- PROMPT
Repeat the data exactly as it appears.

- PROVIDED RECORDS
=-=-=
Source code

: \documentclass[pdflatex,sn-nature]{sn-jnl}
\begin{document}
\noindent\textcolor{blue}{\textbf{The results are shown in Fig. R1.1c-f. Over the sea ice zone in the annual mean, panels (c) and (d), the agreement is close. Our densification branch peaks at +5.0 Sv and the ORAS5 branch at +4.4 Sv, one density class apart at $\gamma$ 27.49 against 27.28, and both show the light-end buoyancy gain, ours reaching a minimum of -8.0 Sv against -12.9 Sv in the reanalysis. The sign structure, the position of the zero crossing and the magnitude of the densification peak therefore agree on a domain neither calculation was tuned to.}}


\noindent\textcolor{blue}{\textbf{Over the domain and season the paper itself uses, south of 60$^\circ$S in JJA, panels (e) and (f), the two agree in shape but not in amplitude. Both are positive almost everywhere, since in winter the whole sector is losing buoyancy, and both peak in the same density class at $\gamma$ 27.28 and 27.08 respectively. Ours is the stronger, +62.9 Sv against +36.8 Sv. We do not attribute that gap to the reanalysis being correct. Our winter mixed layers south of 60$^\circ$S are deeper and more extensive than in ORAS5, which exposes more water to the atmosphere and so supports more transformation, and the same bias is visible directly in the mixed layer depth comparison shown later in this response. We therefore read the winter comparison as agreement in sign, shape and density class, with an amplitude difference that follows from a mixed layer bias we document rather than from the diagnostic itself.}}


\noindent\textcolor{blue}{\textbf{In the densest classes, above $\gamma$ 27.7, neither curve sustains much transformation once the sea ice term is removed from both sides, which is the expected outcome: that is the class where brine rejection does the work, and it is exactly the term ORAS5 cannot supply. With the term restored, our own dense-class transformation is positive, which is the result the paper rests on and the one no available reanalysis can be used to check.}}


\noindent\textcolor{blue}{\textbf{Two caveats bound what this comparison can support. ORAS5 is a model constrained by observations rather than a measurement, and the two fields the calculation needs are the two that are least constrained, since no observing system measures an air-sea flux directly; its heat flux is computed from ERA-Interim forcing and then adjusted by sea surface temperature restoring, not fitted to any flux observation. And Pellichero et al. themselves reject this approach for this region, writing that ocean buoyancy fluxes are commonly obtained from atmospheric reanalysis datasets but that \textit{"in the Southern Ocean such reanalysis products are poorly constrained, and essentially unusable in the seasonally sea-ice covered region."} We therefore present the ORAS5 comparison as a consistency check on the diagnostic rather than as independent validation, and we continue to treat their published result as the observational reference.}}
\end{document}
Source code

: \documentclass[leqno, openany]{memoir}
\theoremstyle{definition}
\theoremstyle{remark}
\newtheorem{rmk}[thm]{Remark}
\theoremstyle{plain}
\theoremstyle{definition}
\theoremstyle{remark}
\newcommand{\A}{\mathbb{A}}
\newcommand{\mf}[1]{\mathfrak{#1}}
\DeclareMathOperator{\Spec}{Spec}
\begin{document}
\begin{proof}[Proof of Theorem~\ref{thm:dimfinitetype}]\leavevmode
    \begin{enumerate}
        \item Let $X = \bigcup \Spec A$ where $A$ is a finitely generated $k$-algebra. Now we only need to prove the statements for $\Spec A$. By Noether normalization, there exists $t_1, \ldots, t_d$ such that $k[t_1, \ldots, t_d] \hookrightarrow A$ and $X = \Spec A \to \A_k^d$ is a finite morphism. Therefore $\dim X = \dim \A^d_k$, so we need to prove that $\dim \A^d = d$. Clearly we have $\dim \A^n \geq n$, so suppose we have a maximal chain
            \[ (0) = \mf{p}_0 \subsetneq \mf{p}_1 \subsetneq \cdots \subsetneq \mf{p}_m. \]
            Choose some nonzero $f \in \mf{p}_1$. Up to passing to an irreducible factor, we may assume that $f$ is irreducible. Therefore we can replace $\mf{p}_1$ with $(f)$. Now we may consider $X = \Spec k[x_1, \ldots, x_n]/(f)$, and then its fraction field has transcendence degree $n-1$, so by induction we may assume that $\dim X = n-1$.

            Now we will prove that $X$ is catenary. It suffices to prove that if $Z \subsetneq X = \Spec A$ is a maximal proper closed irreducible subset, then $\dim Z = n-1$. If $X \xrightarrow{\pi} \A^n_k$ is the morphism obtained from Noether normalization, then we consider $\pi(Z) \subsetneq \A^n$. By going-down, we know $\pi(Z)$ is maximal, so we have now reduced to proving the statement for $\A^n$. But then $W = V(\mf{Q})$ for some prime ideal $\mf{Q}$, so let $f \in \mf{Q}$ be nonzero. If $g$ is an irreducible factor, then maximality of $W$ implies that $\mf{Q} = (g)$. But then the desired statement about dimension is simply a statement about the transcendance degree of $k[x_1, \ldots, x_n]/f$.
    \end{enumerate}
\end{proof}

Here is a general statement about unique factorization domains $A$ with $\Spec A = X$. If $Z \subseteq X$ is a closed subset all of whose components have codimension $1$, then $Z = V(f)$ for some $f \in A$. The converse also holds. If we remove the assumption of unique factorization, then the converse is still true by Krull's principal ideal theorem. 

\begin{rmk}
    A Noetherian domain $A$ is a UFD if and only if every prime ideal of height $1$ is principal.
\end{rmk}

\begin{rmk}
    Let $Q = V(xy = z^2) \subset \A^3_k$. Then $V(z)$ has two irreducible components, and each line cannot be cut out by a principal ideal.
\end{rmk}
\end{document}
=-=-=
- WRITTEN SOLUTION
Source code

: \documentclass[pdflatex,sn-nature]{sn-jnl}
\begin{document}
\noindent\textcolor{blue}{\textbf{The results are shown in Fig. R1.1c-f. Over the sea ice zone in the annual mean, panels (c) and (d), the agreement is close. Our densification branch peaks at +5.0 Sv and the ORAS5 branch at +4.4 Sv, one density class apart at $\gamma$ 27.49 against 27.28, and both show the light-end buoyancy gain, ours reaching a minimum of -8.0 Sv against -12.9 Sv in the reanalysis. The sign structure, the position of the zero crossing and the magnitude of the densification peak therefore agree on a domain neither calculation was tuned to.}}


\noindent\textcolor{blue}{\textbf{Over the domain and season the paper itself uses, south of 60$^\circ$S in JJA, panels (e) and (f), the two agree in shape but not in amplitude. Both are positive almost everywhere, since in winter the whole sector is losing buoyancy, and both peak in the same density class at $\gamma$ 27.28 and 27.08 respectively. Ours is the stronger, +62.9 Sv against +36.8 Sv. We do not attribute that gap to the reanalysis being correct. Our winter mixed layers south of 60$^\circ$S are deeper and more extensive than in ORAS5, which exposes more water to the atmosphere and so supports more transformation, and the same bias is visible directly in the mixed layer depth comparison shown later in this response. We therefore read the winter comparison as agreement in sign, shape and density class, with an amplitude difference that follows from a mixed layer bias we document rather than from the diagnostic itself.}}


\noindent\textcolor{blue}{\textbf{In the densest classes, above $\gamma$ 27.7, neither curve sustains much transformation once the sea ice term is removed from both sides, which is the expected outcome: that is the class where brine rejection does the work, and it is exactly the term ORAS5 cannot supply. With the term restored, our own dense-class transformation is positive, which is the result the paper rests on and the one no available reanalysis can be used to check.}}


\noindent\textcolor{blue}{\textbf{Two caveats bound what this comparison can support. ORAS5 is a model constrained by observations rather than a measurement, and the two fields the calculation needs are the two that are least constrained, since no observing system measures an air-sea flux directly; its heat flux is computed from ERA-Interim forcing and then adjusted by sea surface temperature restoring, not fitted to any flux observation. And Pellichero et al. themselves reject this approach for this region, writing that ocean buoyancy fluxes are commonly obtained from atmospheric reanalysis datasets but that \textit{"in the Southern Ocean such reanalysis products are poorly constrained, and essentially unusable in the seasonally sea-ice covered region."} We therefore present the ORAS5 comparison as a consistency check on the diagnostic rather than as independent validation, and we continue to treat their published result as the observational reference.}}
\end{document}
Source code

: \documentclass[leqno, openany]{memoir}
\theoremstyle{definition}
\theoremstyle{remark}
\newtheorem{rmk}[thm]{Remark}
\theoremstyle{plain}
\theoremstyle{definition}
\theoremstyle{remark}
\newcommand{\A}{\mathbb{A}}
\newcommand{\mf}[1]{\mathfrak{#1}}
\DeclareMathOperator{\Spec}{Spec}
\begin{document}
\begin{proof}[Proof of Theorem~\ref{thm:dimfinitetype}]\leavevmode
    \begin{enumerate}
        \item Let $X = \bigcup \Spec A$ where $A$ is a finitely generated $k$-algebra. Now we only need to prove the statements for $\Spec A$. By Noether normalization, there exists $t_1, \ldots, t_d$ such that $k[t_1, \ldots, t_d] \hookrightarrow A$ and $X = \Spec A \to \A_k^d$ is a finite morphism. Therefore $\dim X = \dim \A^d_k$, so we need to prove that $\dim \A^d = d$. Clearly we have $\dim \A^n \geq n$, so suppose we have a maximal chain
            \[ (0) = \mf{p}_0 \subsetneq \mf{p}_1 \subsetneq \cdots \subsetneq \mf{p}_m. \]
            Choose some nonzero $f \in \mf{p}_1$. Up to passing to an irreducible factor, we may assume that $f$ is irreducible. Therefore we can replace $\mf{p}_1$ with $(f)$. Now we may consider $X = \Spec k[x_1, \ldots, x_n]/(f)$, and then its fraction field has transcendence degree $n-1$, so by induction we may assume that $\dim X = n-1$.

            Now we will prove that $X$ is catenary. It suffices to prove that if $Z \subsetneq X = \Spec A$ is a maximal proper closed irreducible subset, then $\dim Z = n-1$. If $X \xrightarrow{\pi} \A^n_k$ is the morphism obtained from Noether normalization, then we consider $\pi(Z) \subsetneq \A^n$. By going-down, we know $\pi(Z)$ is maximal, so we have now reduced to proving the statement for $\A^n$. But then $W = V(\mf{Q})$ for some prime ideal $\mf{Q}$, so let $f \in \mf{Q}$ be nonzero. If $g$ is an irreducible factor, then maximality of $W$ implies that $\mf{Q} = (g)$. But then the desired statement about dimension is simply a statement about the transcendance degree of $k[x_1, \ldots, x_n]/f$.
    \end{enumerate}
\end{proof}

Here is a general statement about unique factorization domains $A$ with $\Spec A = X$. If $Z \subseteq X$ is a closed subset all of whose components have codimension $1$, then $Z = V(f)$ for some $f \in A$. The converse also holds. If we remove the assumption of unique factorization, then the converse is still true by Krull's principal ideal theorem. 

\begin{rmk}
    A Noetherian domain $A$ is a UFD if and only if every prime ideal of height $1$ is principal.
\end{rmk}

\begin{rmk}
    Let $Q = V(xy = z^2) \subset \A^3_k$. Then $V(z)$ has two irreducible components, and each line cannot be cut out by a principal ideal.
\end{rmk}
\end{document}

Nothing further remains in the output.